Abstract

In this chapter the properties of descriptor revision, as defined in Chapter 4, are further explored. Several alternative selection mechanisms are presented, and the properties of the resulting operations are investigated. In one of these variants, the choice function is based on a relation on belief sets that can be interpreted as representing distances from the current belief set. In another, descriptor revision is constructed from a blockage relation on the outcome set (set of potential outcomes). A belief set blocks another belief set if the latter is ineligible as a revision outcome whenever the first is available. The different variants of descriptor revision are axiomatically characterized with plausible postulates. The controversial axioms discussed in Chapter 3 do not hold in the new framework.
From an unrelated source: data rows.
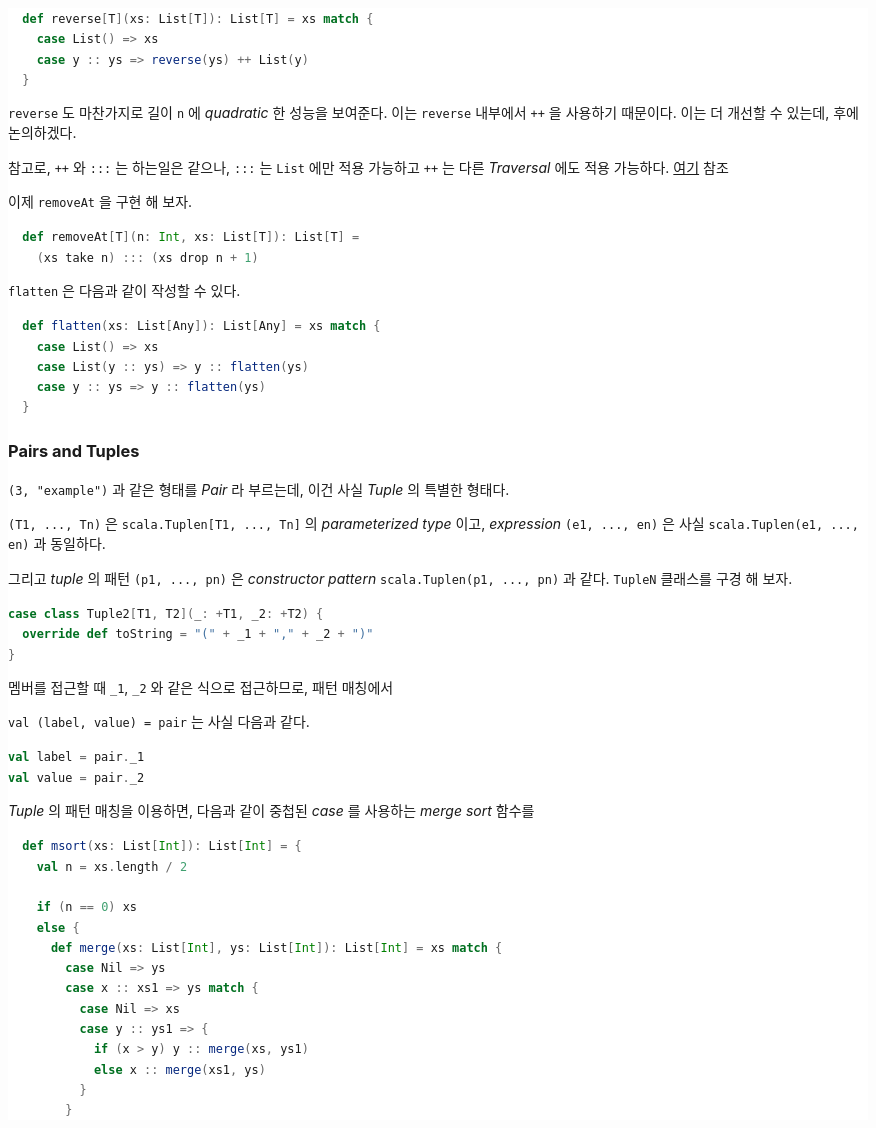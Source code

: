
```scala
  def reverse[T](xs: List[T]): List[T] = xs match {
    case List() => xs
    case y :: ys => reverse(ys) ++ List(y)
  }
```


`reverse` 도 마찬가지로 길이 `n` 에 *quadratic* 한 성능을 보여준다. 이는 `reverse` 내부에서 `++` 을 사용하기 때문이다. 이는 더 개선할 수 있는데, 후에 논의하겠다.

참고로, `++` 와 `:::` 는 하는일은 같으나, `:::` 는 `List` 에만 적용 가능하고 `++` 는 다른 *Traversal* 에도 적용 가능하다. [여기](http://stackoverflow.com/questions/6559996/scala-list-concatenation-vs) 참조

이제 `removeAt` 을 구현 해 보자.

```scala
  def removeAt[T](n: Int, xs: List[T]): List[T] =
    (xs take n) ::: (xs drop n + 1)
```

`flatten` 은 다음과 같이 작성할 수 있다.

```scala
  def flatten(xs: List[Any]): List[Any] = xs match {
    case List() => xs
    case List(y :: ys) => y :: flatten(ys)
    case y :: ys => y :: flatten(ys)
  }
```

### Pairs and Tuples

`(3, "example")` 과 같은 형태를 *Pair* 라 부르는데, 이건 사실 *Tuple* 의 특별한 형태다.

`(T1, ..., Tn)` 은 `scala.Tuplen[T1, ..., Tn]` 의 *parameterized type* 이고, *expression*  `(e1, ..., en)` 은 사실 `scala.Tuplen(e1, ..., en)` 과 동일하다.

그리고 *tuple* 의 패턴 `(p1, ..., pn)` 은 *constructor pattern* `scala.Tuplen(p1, ..., pn)` 과 같다. `TupleN` 클래스를 구경 해 보자.

```scala
case class Tuple2[T1, T2](_: +T1, _2: +T2) {
  override def toString = "(" + _1 + "," + _2 + ")"
}
```
멤버를 접근할 때 `_1`, `_2` 와 같은 식으로 접근하므로, 패턴 매칭에서

`val (label, value) = pair` 는 사실 다음과 같다.

```scala
val label = pair._1
val value = pair._2
```

*Tuple* 의 패턴 매칭을 이용하면, 다음과 같이 중첩된 *case* 를 사용하는 *merge sort* 함수를

```scala
  def msort(xs: List[Int]): List[Int] = {
    val n = xs.length / 2

    if (n == 0) xs
    else {
      def merge(xs: List[Int], ys: List[Int]): List[Int] = xs match {
        case Nil => ys
        case x :: xs1 => ys match {
          case Nil => xs
          case y :: ys1 => {
            if (x > y) y :: merge(xs, ys1)
            else x :: merge(xs1, ys)
          }
        }
```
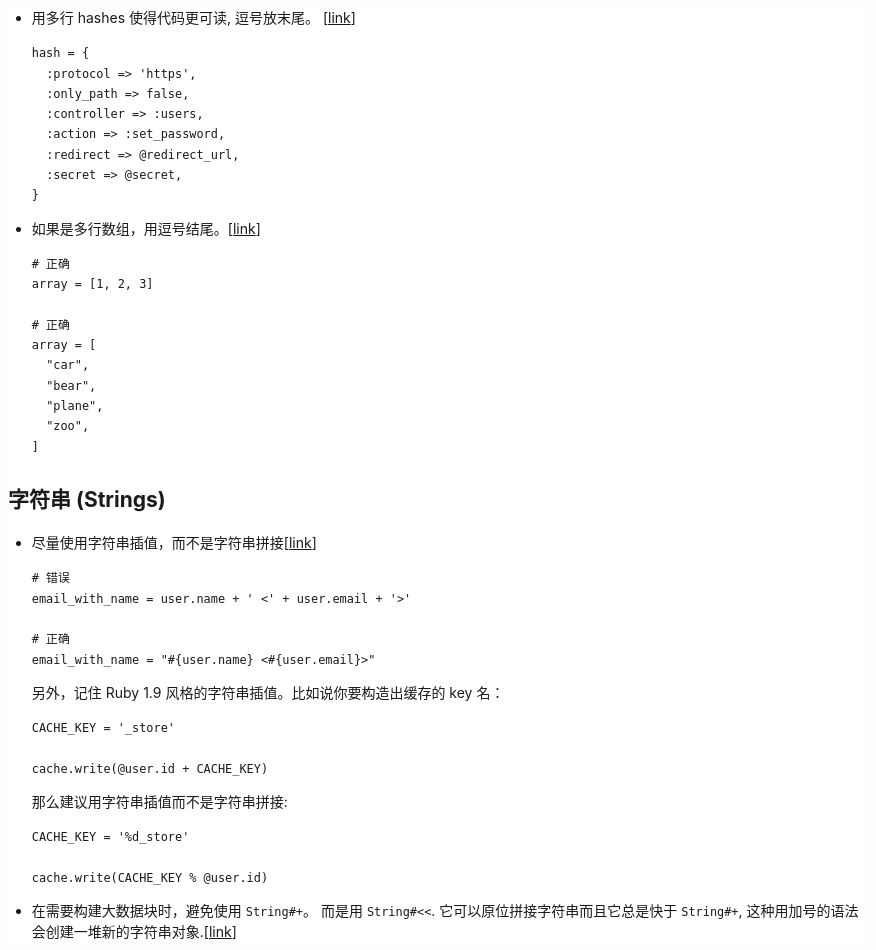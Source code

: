 - 用多行 hashes 使得代码更可读, 逗号放末尾。 [[link](https://github.com/1c7/ruby-airbnb#multiline-hashes)]

  ```
  hash = {
    :protocol => 'https',
    :only_path => false,
    :controller => :users,
    :action => :set_password,
    :redirect => @redirect_url,
    :secret => @secret,
  }
  ```

- 如果是多行数组，用逗号结尾。[[link](https://github.com/1c7/ruby-airbnb#array-trailing-comma)]

  ```
  # 正确
  array = [1, 2, 3]
  
  # 正确
  array = [
    "car",
    "bear",
    "plane",
    "zoo",
  ]
  ```

## 字符串 (Strings)

- 尽量使用字符串插值，而不是字符串拼接[[link](https://github.com/1c7/ruby-airbnb#string-interpolation)]

  ```
  # 错误
  email_with_name = user.name + ' <' + user.email + '>'
  
  # 正确
  email_with_name = "#{user.name} <#{user.email}>"
  ```

  另外，记住 Ruby 1.9 风格的字符串插值。比如说你要构造出缓存的 key 名：

  ```
  CACHE_KEY = '_store'
  
  cache.write(@user.id + CACHE_KEY)
  ```

  那么建议用字符串插值而不是字符串拼接:

  ```
  CACHE_KEY = '%d_store'
  
  cache.write(CACHE_KEY % @user.id)
  ```

- 在需要构建大数据块时，避免使用 `String#+`。
  而是用 `String#<<`. 它可以原位拼接字符串而且它总是快于 `String#+`, 这种用加号的语法会创建一堆新的字符串对象.[[link](https://github.com/1c7/ruby-airbnb#string-concatenation)]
Finally, a binary relation on descriptors, the relation of epistemic proximity, is introduced. A descriptor is more epistemically proximate than another descriptor if some belief set satisfying it is closer at hand for the agent, or it can be satisfied with a less far-reaching change. For instance, \(\mathfrak {B}_p \succeq \lnot \mathfrak {B}_q\) denotes that it is closer at hand for the epistemic agent to believe in p than not to believe in q. Relations of epistemic proximity (between descriptors) generalize the relations of epistemic entrenchment (between sentences) that have been developed in the AGM framework. The translation is straight-forward: p is less entrenched than q if and only if \(\lnot \mathfrak {B}_p\) is more proximate than \(\lnot \mathfrak {B}_q\). The chapter also contains a section about indeterministic descriptor revision, in which the operation does not specify a single outcome for each input, but only a set of possible outcomes.